これを受け、中国商務部は5月8日、「中国はこれに対し遺憾の意を表明する。米国が追加関税措置を実行に移すならば、中国は必要な対抗措置を取らざるを得ない」との談話を発表した。

「環球時報」は5月9日付の社説で、「中米は大部分の問題を解決したものの、最終的に幾つかの核心的な問題で合意に至らなかったことは非常に残念だ。それらの問題は、米国の特権的で正当でない要求であり、本来避けるべきものだった」とした上で、「中国は米国側のこれらの要求を受け入れない」と論評した。

中国側はこれまで、外商投資法の制定と同法施行までに関連法規を完備し、フェンタニル類物質を規制するなど、米国側の要求に沿ってきた(2019年3月20日記事2019年4月5日記事参照)。

4月26日には、習近平国家主席が「一帯一路」国際協力ハイレベルフォーラムの基調演説で、外資の市場参入の領域をさらに広げること、強制的な技術移転を防止すること、商業機密の保護を改善し、知的財産権の侵害行為に対する厳格な法的処罰を行うことに加え、商品とサービスの輸入をさらに大幅に増加させること、自国の利益を図るために他国を害する通貨切り下げは行なわず、人民元レートを合理的でバランスの取れた水準とし安定を保つこと、政府による法治を強化し約束した国際合意を履行するメカニズムを確立すること、公平な競争の障害や市場歪曲(わいきょく)的な非合理な規定、補助金などを排除・整理することを表明し、米国側の要求に合致する改革の方針をあらためて強調していた。

一方で、中国政府の示した方針は、在中米国企業などが要求する水準とは隔たりがあり、十分に具体化されていないとの指摘もある。米国商工会議所と中国米国商会が1月に連名で発表した「米中貿易交渉の優先事項についての勧告」では、(1)公平性確保と市場開放のための構造問題の解決(市場歪曲的な産業政策や補助金)、(2)あらゆる方式の強制的技術移転の排除、(3)デジタル経済分野の規制改革を優先事項として掲げていた。

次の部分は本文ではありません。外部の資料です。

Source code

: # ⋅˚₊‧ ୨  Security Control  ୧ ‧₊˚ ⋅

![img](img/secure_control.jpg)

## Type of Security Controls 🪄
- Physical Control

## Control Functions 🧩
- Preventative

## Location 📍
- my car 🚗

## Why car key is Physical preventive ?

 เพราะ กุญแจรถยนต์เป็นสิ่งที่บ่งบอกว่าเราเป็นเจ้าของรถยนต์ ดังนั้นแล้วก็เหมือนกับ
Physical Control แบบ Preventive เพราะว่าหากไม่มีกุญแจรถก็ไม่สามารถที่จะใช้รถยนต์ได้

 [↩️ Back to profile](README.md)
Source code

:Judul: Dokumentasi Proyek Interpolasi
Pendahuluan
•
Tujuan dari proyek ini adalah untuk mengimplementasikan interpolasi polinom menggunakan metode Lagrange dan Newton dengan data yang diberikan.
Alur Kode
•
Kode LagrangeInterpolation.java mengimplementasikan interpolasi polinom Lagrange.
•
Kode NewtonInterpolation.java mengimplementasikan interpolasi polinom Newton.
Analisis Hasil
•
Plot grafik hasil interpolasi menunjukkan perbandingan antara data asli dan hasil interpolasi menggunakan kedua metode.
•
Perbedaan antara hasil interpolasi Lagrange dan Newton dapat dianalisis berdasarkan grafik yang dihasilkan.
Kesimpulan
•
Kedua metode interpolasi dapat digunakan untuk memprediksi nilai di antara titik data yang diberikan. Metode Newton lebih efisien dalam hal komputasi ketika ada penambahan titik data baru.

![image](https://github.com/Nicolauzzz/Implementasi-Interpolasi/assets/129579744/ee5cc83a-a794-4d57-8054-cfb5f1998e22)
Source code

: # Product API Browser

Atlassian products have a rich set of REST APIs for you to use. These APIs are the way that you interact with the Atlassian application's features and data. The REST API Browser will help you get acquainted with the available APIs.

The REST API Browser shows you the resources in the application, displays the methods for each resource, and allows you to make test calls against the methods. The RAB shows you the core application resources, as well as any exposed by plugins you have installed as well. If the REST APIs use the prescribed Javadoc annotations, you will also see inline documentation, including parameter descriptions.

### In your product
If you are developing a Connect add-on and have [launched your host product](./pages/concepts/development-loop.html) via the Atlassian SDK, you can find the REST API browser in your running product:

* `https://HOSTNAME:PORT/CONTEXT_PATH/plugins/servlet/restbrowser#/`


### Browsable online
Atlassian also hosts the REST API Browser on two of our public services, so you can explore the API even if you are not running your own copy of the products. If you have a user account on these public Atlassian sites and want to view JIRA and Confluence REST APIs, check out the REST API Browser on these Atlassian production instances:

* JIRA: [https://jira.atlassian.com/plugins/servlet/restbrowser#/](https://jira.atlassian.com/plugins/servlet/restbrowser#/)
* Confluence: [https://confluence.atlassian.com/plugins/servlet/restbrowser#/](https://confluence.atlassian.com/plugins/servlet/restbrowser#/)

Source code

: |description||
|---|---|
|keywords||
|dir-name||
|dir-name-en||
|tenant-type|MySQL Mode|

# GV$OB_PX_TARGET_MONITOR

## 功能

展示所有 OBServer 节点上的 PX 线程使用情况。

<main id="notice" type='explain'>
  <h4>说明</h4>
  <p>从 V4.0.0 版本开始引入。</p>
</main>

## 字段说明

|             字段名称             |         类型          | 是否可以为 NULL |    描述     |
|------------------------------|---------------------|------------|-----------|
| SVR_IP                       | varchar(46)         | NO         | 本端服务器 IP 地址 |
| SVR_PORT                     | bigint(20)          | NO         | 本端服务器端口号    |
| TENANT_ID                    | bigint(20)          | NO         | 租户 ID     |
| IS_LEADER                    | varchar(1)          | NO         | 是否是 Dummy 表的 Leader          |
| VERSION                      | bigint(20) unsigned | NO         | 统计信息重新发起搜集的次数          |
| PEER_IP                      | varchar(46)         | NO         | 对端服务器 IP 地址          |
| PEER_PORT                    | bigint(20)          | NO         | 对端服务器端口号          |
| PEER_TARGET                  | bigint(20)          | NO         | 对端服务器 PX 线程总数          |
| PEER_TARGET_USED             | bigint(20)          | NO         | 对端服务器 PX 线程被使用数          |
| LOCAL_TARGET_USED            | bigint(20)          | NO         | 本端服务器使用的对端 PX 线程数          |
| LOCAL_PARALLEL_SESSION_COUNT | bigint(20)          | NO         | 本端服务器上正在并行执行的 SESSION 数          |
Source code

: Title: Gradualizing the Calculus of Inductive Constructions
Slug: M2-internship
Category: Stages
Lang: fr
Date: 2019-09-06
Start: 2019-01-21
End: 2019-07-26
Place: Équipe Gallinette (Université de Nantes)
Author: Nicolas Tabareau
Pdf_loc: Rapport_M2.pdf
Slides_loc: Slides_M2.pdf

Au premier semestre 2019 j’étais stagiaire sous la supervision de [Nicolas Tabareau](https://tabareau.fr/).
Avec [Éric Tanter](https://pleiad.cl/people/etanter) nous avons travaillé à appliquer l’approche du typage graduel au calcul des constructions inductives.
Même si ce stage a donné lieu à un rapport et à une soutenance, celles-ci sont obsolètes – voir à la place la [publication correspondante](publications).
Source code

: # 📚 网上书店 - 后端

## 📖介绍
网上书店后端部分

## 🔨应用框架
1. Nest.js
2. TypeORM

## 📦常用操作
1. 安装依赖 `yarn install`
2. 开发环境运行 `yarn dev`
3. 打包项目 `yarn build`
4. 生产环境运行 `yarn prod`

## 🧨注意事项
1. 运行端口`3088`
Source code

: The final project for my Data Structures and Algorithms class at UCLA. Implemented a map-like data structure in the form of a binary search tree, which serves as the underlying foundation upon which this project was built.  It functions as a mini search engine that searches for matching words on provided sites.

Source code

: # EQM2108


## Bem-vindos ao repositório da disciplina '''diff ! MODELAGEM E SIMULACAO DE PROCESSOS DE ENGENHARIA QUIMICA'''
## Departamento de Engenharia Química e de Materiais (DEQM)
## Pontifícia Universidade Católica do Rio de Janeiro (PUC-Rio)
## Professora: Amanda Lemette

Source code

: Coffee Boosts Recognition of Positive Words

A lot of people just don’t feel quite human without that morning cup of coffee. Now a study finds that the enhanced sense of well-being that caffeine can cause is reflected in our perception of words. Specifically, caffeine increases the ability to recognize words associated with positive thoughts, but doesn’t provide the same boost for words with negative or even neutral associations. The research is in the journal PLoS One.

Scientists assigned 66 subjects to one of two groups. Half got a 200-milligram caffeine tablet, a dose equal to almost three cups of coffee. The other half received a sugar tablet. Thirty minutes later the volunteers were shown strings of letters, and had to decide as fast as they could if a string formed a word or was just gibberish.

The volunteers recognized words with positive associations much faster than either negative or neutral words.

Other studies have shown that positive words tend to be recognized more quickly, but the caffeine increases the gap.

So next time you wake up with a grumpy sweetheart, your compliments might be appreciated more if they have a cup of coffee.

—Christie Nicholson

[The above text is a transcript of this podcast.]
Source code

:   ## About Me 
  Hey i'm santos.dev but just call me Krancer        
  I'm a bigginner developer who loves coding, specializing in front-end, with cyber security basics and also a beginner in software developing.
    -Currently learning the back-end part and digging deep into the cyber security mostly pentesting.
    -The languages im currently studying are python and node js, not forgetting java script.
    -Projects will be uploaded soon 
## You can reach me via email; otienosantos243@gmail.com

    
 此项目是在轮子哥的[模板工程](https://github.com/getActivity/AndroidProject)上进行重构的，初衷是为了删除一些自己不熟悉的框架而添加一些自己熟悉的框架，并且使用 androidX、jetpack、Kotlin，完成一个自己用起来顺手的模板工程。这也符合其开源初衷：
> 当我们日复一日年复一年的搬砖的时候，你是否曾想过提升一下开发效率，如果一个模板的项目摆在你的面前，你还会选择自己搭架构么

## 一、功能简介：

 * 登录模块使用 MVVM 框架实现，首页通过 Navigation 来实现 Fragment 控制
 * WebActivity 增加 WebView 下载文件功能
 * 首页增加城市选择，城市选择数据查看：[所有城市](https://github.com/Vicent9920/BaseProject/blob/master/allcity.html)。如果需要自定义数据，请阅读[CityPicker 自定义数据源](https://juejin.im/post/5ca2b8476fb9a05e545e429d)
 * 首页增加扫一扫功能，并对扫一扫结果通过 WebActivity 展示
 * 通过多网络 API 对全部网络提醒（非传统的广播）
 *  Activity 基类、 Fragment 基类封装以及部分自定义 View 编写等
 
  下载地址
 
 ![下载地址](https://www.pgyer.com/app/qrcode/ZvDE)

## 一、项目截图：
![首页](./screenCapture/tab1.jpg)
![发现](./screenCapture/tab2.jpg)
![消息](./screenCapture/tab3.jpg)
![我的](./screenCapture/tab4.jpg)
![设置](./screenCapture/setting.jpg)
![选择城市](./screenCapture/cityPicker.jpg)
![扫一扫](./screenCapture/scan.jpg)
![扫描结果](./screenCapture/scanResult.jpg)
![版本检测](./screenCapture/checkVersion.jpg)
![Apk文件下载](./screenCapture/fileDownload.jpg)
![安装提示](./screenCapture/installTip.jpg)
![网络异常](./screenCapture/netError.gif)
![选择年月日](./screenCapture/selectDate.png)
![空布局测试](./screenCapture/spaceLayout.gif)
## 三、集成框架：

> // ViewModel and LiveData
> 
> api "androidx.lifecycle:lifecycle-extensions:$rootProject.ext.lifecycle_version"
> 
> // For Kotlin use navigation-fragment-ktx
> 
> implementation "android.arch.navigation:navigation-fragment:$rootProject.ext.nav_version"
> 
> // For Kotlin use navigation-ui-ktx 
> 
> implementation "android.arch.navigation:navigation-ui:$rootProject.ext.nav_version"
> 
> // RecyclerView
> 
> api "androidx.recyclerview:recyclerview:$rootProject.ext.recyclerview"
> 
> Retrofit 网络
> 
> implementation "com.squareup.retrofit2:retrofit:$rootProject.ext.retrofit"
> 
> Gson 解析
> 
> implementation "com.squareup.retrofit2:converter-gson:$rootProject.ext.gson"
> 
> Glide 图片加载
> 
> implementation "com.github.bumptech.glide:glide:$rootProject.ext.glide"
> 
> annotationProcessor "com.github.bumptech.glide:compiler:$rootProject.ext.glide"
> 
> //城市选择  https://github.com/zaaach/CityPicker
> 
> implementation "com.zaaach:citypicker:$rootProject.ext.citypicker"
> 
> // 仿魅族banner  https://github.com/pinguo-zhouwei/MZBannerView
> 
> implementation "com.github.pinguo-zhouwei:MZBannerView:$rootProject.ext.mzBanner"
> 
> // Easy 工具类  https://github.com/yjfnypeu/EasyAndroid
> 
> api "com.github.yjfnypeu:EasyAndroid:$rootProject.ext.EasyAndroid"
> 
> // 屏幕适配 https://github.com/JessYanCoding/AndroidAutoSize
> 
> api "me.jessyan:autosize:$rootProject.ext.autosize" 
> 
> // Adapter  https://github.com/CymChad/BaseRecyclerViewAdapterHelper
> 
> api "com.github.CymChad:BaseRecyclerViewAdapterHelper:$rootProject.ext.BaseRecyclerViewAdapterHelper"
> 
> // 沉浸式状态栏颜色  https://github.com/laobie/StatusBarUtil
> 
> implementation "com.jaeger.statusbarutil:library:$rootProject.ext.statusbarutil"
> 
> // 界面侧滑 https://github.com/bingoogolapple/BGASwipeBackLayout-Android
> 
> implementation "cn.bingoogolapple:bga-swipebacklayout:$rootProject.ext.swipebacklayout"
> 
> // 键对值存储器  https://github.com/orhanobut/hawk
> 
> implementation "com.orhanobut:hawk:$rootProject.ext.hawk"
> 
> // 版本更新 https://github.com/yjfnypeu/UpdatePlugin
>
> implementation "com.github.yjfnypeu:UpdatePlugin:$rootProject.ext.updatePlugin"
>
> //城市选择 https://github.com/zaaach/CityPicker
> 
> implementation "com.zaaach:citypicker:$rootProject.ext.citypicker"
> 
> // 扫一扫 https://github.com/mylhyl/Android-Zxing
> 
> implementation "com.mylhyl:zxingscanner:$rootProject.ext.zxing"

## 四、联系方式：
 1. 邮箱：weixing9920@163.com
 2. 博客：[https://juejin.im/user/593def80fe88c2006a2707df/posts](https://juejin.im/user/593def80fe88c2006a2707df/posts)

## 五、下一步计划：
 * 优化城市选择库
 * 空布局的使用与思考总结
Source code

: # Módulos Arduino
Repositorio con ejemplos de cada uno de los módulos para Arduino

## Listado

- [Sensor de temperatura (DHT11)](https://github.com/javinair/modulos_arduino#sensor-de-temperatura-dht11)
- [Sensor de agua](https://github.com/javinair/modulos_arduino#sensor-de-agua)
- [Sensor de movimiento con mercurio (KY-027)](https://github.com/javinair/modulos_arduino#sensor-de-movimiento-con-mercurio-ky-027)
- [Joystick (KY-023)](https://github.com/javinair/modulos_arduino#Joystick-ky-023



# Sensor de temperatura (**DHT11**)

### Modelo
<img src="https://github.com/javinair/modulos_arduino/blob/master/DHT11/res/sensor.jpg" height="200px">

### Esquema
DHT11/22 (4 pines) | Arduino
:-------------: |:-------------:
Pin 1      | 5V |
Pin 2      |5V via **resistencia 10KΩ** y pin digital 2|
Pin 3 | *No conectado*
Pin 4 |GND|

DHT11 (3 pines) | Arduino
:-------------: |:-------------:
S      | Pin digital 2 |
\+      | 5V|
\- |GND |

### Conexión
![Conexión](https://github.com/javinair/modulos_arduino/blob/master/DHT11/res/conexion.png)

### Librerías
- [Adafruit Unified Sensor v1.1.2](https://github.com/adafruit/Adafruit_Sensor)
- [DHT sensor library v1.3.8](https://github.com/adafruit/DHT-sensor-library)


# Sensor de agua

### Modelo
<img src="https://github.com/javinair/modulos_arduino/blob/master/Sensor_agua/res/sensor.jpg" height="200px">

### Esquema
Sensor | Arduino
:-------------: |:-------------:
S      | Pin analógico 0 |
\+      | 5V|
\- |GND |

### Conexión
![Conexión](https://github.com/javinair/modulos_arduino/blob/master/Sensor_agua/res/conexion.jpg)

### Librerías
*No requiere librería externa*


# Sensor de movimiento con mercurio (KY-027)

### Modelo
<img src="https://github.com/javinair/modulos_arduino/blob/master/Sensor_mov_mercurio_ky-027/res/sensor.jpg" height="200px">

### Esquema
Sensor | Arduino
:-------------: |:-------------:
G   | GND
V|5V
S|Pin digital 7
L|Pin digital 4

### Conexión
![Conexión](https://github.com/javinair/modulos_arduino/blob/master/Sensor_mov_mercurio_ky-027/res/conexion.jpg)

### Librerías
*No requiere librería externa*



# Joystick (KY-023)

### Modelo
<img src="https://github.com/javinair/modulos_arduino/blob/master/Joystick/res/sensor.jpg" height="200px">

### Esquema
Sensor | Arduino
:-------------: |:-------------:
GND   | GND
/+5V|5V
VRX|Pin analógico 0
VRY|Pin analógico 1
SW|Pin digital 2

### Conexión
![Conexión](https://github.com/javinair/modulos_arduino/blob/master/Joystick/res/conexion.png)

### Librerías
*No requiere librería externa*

さらに、強制的な技術移転を防止するために改正すべき法規制として、中国製造2025などに関連した地方政府レベルのものも含む各種政策のリストを提示し、公平かつ効果的な実施のための独立した仲裁メカニズムの設立を要望したほか、補助金や国有企業、技術移転を含む米中間での合意をWTOなど多国間においても採用すべきとしている。